◆ **Problem to solve**
Among the entries below, tally each line in which the word "pole" is found, then state the tally alone.

Items from a dataset:
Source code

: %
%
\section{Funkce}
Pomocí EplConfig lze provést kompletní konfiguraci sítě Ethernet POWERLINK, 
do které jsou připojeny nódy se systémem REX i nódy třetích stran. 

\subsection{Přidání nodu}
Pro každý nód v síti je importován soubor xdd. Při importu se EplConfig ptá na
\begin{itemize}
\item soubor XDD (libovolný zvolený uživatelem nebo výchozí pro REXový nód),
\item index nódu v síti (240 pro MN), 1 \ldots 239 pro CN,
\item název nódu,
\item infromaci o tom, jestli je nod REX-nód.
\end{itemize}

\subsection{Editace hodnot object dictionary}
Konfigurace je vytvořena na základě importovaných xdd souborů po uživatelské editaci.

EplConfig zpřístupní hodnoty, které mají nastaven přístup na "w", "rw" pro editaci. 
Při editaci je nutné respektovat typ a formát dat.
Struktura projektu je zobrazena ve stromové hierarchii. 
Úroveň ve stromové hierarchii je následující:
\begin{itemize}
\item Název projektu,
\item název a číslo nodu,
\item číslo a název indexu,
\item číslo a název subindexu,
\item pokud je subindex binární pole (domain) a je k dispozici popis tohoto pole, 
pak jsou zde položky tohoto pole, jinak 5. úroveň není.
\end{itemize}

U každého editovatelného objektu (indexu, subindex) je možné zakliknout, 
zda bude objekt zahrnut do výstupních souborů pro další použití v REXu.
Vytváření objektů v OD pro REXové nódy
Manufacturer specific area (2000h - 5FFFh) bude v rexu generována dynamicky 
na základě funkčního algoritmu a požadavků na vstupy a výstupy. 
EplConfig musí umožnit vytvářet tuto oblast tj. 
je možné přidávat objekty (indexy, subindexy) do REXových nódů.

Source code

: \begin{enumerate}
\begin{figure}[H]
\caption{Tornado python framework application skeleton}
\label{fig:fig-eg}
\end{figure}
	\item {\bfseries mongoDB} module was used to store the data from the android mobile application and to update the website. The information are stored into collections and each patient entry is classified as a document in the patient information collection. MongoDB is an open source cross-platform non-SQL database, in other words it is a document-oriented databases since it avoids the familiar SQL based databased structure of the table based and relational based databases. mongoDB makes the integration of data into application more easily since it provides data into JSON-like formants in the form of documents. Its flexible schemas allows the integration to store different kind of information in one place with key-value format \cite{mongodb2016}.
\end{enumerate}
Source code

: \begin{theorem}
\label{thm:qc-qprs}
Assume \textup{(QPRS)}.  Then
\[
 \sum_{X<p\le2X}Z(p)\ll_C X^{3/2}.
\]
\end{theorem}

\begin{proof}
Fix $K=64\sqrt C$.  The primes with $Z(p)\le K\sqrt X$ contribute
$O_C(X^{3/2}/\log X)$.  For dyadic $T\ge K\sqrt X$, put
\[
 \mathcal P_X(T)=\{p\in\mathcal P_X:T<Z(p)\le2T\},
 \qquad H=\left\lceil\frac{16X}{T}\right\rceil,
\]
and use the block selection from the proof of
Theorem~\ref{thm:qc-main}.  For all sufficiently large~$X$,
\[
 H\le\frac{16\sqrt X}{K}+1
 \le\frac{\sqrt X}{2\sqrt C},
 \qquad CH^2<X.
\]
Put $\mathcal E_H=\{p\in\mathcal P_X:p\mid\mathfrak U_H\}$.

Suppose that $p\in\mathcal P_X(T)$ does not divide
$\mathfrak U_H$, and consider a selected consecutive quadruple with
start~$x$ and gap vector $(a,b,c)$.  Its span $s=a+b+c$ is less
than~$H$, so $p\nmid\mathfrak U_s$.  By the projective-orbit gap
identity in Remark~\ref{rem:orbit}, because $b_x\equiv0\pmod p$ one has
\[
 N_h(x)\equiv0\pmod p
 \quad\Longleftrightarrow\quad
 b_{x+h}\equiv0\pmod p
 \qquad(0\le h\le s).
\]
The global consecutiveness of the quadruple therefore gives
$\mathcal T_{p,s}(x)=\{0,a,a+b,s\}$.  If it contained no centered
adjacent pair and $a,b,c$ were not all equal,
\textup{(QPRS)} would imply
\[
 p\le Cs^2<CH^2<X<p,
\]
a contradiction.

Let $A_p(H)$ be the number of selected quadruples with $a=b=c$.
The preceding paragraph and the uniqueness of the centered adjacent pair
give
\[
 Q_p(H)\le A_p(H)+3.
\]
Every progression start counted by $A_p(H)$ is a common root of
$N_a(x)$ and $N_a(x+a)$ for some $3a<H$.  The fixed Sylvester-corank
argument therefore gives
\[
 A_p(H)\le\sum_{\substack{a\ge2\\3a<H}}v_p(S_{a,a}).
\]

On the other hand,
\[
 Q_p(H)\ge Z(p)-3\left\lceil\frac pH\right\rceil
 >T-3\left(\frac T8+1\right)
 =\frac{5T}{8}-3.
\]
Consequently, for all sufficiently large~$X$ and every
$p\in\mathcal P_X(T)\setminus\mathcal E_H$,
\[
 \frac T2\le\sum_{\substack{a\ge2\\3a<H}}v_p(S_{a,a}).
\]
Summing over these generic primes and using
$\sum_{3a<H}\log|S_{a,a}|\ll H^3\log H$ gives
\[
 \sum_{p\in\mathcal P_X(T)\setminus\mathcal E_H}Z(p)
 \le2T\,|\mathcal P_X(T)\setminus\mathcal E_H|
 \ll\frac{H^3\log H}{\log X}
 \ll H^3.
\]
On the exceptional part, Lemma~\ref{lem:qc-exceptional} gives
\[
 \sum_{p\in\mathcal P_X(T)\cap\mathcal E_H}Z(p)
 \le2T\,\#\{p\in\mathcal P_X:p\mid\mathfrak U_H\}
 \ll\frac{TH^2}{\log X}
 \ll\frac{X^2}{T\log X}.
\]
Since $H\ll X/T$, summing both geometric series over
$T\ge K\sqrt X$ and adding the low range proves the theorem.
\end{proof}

◆ **Solution for this problem**
2